Lapid ha dunque concluso un accordo per escludere, finalmente Netanyahu dall’esecutivo firmando un accordo di alternanza con la destra di Yamina, guidata da Naftali Bennett, che a maggio 2021 si è insediato al governo

Bennett, a capo di una coalizione di otto partiti in un governo di unità nazionale anti-Likud, ha nominato Lapid Ministro degli Esteri, con l’impegno a alternarsi con lui a fine 2023. Lapid è stato interprete della “rivoluzione” di un governo di pacificazione nazionale che all’interno ha promosso investimenti in innovazione, welfare e tecnologia e all’estero ha sancito accordi con Emirati Arabi Uniti, Marocco, Bahrain per inaugurare le ambasciate locali di Israele.

Lapid e Bennett sono stati poi protagonisti del tentativo di mediare la crisi tra Russia e Ucraina prima e dopo l’invasione da parte di Mosca del 24 febbraio 2022. Tra marzo e aprile 2022 Lapid ha visitato, come Bennett, sia Mosca che Kiev, promuovendo il più credibile tentativo di dialogo mai compiuto per porre fine al traumatico conflitto.

Inoltre il governo ha ricostruito le fondamentali relazioni con la Turchia puntando a valorizzare gli scambi energetici e la stabilizzazione del comune estero vicino; ha guardato all’Egitto, alla Grecia, a Cipro e addirittura al Libano puntando sulla convergenza energetica; ha scommesso, nelle fasi finali dell’esecutivo, sulla partnership con l’Italia in virtù di un’alleanza infrastrutturale sul gas. A fine 2021 è stato inoltre approvato il primo bilancio dello Stato da tre anni, dopo che dal 2018 Tel Aviv andava avanti a colpi di esercizi provvisori.

Un esperimento di governo rivoluzionario e di discontinuità è caduto per un motivo sostanzialmente secondario: a giugno 2022 Idit Silman, parlamentare di Yamina, ha a inizio giugno annunciato di voler ritirare il sostegno al governo per via del mancato rispetto della ritualità pasquale ebraica negli ospedali pubblici di Israele. La coalizione è franata e, in nome dell’alternanza, Bennett ha passato a Lapid il governo perché lo traghettasse al voto nell’autunno 2022.

Asceso al governo l’1 luglio 2022, fissate le nuove elezioni per il novembre 2022 e nuovamente sul filo la politica dello Stato ebraico Lapid ha voluto fin dall’inizio controbattere alla nuova ascesa del Likud nei sondaggi rubandogli il tema politico dell’interventismo in politica estera. La ripresa della guerra coperta con l’Iran e nuovi raid ad agosto 2022 sulla Striscia di Gaza hanno inaugurato questa nuova fase. Che non si sa dove potrà portare Israele. Nel frattempo Lapid ha guidato un esecutivo ad interim mirando, dopo il voto, a tenere dritta la barra del timone.

 

In vista del quinto voto in quattro anni il duello è stato, una volta di più, Lapid contro Netanyahu. Come stabilito da un canovaccio politico che vede nel dualismo tra i due big della Knesset l’unico elemento di continuità in un sistema sempre più fluido.

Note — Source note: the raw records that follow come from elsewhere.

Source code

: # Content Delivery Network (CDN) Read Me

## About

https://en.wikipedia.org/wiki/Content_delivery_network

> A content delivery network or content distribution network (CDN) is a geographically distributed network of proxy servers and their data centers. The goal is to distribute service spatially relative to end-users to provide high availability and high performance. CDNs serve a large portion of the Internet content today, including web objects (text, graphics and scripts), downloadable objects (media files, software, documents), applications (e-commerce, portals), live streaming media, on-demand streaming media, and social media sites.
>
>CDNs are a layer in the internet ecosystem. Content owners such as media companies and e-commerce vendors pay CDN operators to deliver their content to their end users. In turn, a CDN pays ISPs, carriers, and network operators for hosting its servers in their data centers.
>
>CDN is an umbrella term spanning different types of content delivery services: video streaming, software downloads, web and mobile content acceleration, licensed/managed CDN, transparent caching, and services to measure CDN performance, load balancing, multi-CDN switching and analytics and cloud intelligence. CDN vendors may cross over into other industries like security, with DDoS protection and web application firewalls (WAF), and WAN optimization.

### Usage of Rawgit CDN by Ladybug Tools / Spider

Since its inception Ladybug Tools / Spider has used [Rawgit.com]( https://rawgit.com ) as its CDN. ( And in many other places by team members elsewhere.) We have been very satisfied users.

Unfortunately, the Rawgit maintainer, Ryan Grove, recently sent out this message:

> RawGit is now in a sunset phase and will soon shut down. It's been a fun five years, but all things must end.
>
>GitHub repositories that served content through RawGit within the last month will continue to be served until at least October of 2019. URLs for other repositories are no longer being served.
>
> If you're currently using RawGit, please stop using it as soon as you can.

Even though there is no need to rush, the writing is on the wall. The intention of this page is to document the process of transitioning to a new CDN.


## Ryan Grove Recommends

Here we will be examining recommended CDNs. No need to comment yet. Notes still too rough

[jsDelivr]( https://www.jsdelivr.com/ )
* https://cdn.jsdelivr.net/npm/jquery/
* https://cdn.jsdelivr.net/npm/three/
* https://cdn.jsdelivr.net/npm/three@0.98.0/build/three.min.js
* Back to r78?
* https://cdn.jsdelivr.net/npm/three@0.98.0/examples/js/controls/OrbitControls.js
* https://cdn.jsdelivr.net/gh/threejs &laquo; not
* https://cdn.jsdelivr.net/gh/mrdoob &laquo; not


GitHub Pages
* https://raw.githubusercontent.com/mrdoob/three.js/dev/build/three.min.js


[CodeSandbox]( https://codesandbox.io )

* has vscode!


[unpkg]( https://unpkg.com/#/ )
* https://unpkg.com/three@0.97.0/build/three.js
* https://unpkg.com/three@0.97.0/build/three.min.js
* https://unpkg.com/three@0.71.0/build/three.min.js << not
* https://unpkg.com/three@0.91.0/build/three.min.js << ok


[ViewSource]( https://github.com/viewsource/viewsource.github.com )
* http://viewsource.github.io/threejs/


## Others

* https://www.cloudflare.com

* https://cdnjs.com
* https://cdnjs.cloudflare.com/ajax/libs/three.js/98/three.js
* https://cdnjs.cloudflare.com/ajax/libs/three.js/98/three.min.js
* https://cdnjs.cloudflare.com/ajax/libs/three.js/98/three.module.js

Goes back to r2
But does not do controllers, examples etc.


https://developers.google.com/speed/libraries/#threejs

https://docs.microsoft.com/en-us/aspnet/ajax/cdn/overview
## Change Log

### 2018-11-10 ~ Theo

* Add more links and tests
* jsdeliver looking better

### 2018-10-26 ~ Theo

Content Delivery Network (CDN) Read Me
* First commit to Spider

In un voto che ha visto il contesto sociale israeliano virare sempre più in termini securitari, Netanyahu ha ottenuto la possibilità di costruire una contro-coalizione rispetto alla squadra politica di unità nazionale e ottenuto un alleato nella destra sionista reazionaria e anti-araba formata dal terzo polo elettorale più importante secondo i sondaggi: quello costituito dall’Unione Nazionale e da Otzma Yehudit (Forza Ebraica) e che ha avuto come volto noto il tribuno Itmar Ben-Gvir. Nei dati definitivi delle elezioni in Israele tenutesi l’1 novembre 2021 il blocco di partiti che sostengono Benyamin Netanyahu ha ottenuto 64 seggi sui 120 della Knesset.

Il Likud è risultato il primo partito con 32 seggi, proprio davanti ai centristi Yair Lapid, secondi con 24 seggi. Lapid ha visto il ritorno in campo del rivale sempre che ha posto fine alla sua esperienza di premier ad interim e lo ha fatto tornare all’opposizione dopo la fase feconda ma turbolenta dell’unità nazionale. Rendendolo pronto a essere, una volta di più, in dualismo col premier più longevo della storia di Israele. Il cui governo fortemente orientato a destra è stato definito una “minaccia alla democrazia” da Lapid, che sarà negli anni a venire sempre di più il pivot di tutti coloro che non vogliono consegnare il Paese al nazionalismo più spinto del sesto governo Netanyahu.